● To do:
Filter the entries, keeping every line with the string "spawning".

● Provided information:
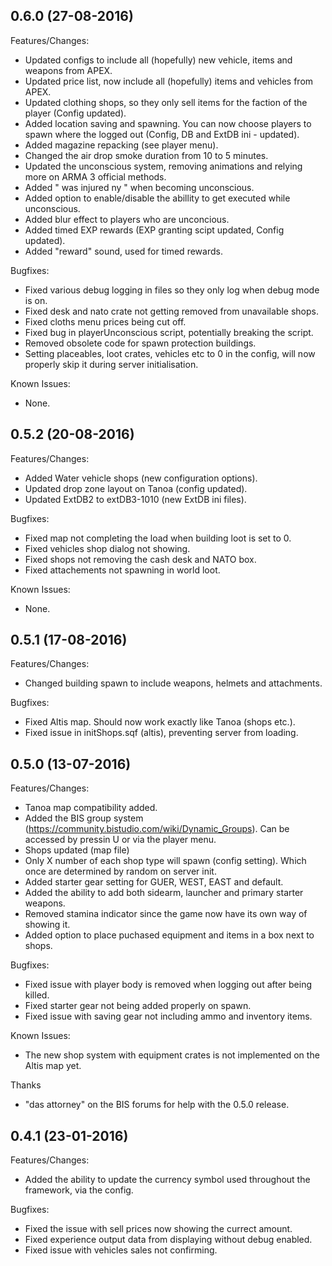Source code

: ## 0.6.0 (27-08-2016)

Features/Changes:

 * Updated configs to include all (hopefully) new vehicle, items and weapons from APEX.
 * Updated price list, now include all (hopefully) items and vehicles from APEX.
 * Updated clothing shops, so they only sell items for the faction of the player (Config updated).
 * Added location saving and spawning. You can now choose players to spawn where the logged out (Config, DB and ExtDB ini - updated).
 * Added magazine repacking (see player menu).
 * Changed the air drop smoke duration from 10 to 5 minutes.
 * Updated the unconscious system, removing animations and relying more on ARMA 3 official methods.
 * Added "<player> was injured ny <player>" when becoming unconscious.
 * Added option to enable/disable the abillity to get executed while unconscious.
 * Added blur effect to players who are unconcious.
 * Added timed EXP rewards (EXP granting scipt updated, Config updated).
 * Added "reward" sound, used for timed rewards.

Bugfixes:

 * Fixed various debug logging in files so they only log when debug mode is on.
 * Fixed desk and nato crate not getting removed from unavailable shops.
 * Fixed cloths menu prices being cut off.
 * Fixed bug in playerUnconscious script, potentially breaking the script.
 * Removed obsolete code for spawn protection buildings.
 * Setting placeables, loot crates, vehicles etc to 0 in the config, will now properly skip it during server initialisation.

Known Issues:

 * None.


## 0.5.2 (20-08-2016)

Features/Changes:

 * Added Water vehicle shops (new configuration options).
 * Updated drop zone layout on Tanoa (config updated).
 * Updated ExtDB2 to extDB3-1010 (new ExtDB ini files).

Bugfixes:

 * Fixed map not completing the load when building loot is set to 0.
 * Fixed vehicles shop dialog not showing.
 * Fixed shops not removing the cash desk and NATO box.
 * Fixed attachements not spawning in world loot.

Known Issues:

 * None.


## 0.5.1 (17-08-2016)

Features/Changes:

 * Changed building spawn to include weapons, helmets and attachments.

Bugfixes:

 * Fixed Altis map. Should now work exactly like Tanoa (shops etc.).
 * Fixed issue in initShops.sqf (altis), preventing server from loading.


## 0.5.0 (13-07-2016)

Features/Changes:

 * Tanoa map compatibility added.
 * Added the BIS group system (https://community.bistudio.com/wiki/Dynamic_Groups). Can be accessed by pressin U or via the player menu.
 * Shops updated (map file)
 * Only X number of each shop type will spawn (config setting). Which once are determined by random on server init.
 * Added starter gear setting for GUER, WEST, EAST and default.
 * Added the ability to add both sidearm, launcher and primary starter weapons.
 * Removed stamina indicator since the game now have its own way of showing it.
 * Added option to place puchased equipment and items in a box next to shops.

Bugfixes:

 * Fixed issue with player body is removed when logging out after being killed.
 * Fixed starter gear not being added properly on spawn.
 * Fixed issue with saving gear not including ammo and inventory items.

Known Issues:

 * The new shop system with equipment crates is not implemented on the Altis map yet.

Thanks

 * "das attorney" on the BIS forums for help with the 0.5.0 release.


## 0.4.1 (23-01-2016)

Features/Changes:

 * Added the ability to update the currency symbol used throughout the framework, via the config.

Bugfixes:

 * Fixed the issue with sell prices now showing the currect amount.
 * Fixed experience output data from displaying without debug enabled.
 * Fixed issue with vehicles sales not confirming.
...
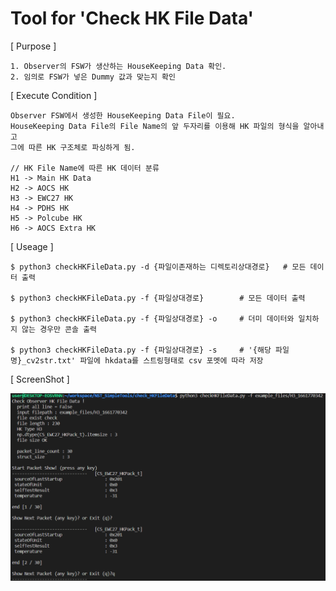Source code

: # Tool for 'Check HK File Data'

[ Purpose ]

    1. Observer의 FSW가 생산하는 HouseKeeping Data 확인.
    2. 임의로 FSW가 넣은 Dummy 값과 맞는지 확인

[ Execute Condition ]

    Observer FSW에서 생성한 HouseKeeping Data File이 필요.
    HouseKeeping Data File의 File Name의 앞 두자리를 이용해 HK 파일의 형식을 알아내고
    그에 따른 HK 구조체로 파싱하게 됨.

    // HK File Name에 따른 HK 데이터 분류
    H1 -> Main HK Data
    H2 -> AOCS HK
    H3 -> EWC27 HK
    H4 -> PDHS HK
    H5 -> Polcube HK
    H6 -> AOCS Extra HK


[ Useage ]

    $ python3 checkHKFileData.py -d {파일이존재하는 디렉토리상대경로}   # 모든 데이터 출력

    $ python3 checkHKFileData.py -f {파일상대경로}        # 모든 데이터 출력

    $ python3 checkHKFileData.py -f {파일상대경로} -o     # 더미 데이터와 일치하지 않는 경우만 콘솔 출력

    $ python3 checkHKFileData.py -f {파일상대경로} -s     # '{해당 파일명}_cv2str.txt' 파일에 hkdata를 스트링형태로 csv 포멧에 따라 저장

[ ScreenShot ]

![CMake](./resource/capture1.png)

● Written solution:
 * Added location saving and spawning. You can now choose players to spawn where the logged out (Config, DB and ExtDB ini - updated).
 * Fixed attachements not spawning in world loot.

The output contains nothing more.